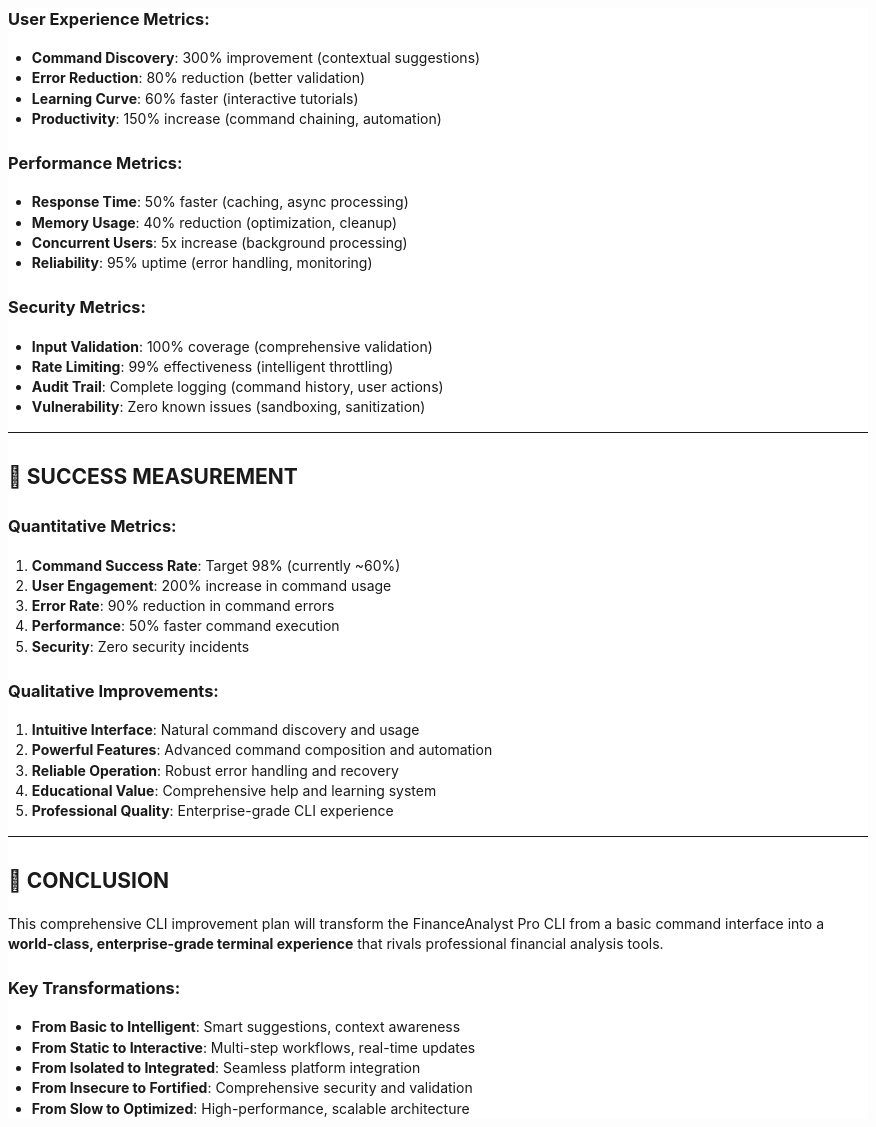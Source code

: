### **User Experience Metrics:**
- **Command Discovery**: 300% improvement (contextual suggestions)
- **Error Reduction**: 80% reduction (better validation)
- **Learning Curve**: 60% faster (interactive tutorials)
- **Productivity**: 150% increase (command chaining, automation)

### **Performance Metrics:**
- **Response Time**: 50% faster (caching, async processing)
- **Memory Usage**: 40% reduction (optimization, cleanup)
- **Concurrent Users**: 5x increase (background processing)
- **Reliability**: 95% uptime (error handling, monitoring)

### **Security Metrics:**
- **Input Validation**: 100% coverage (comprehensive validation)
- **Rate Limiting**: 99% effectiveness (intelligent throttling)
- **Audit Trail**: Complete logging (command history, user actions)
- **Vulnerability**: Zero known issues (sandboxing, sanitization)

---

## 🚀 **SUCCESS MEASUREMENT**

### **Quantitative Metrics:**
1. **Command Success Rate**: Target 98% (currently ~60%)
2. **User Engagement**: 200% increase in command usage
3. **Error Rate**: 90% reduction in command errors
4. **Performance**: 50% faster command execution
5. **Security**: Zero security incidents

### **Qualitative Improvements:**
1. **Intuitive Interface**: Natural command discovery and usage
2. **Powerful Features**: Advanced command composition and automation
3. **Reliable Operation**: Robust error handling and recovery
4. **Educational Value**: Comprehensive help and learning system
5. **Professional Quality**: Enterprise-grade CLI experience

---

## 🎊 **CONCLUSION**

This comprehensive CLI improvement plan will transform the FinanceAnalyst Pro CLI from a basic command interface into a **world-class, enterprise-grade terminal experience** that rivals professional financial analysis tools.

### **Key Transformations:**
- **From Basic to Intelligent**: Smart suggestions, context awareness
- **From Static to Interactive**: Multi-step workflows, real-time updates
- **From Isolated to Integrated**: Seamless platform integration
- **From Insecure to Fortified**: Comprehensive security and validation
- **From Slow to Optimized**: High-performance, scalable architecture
━━━━━━━━━━━━━━━━
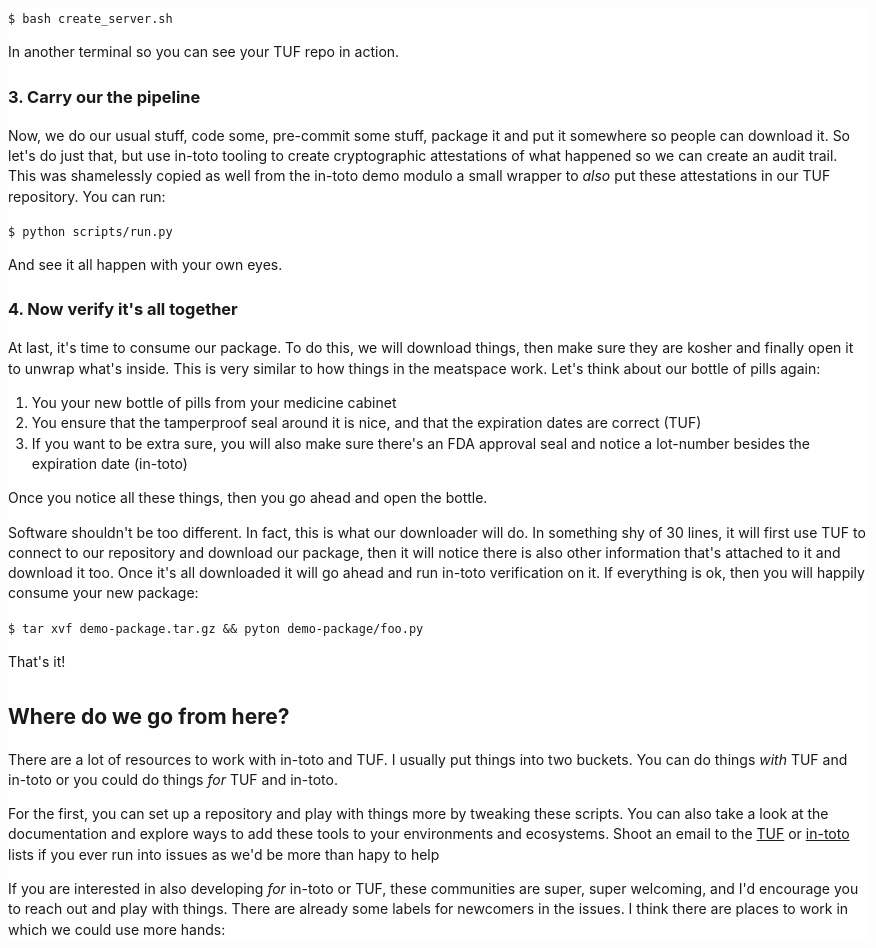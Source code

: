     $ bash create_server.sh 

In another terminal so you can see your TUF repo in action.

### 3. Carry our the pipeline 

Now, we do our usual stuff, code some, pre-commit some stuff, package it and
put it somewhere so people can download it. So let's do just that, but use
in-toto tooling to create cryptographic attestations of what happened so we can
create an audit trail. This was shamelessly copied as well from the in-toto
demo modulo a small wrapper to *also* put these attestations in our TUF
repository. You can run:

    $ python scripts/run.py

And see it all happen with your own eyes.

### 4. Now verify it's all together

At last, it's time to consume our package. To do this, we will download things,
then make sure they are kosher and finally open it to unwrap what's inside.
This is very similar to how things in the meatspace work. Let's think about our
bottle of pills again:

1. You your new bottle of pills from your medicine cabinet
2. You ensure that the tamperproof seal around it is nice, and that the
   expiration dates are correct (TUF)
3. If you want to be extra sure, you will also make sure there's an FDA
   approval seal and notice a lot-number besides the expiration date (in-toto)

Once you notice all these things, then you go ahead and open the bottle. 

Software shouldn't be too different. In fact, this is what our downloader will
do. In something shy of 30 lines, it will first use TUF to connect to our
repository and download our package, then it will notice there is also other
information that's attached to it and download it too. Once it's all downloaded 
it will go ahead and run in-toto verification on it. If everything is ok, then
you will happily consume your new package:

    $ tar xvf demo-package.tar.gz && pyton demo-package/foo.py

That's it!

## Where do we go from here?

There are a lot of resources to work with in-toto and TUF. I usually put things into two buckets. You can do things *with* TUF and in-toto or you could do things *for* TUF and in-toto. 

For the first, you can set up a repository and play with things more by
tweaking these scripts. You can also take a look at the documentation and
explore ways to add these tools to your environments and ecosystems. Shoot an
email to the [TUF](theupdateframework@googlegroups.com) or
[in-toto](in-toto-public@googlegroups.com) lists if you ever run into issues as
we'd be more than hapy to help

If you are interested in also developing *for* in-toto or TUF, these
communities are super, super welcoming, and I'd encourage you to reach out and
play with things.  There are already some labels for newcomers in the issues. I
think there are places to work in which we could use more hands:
━━━━━━━━━━━━━━━━
--- WHAT YOU HAVE TO DO ---
Using the word "could" as the filter, copy each matching line from the material.

--- SOLUTION TO THE PROBLEM ---
There are a lot of resources to work with in-toto and TUF. I usually put things into two buckets. You can do things *with* TUF and in-toto or you could do things *for* TUF and in-toto. 
think there are places to work in which we could use more hands:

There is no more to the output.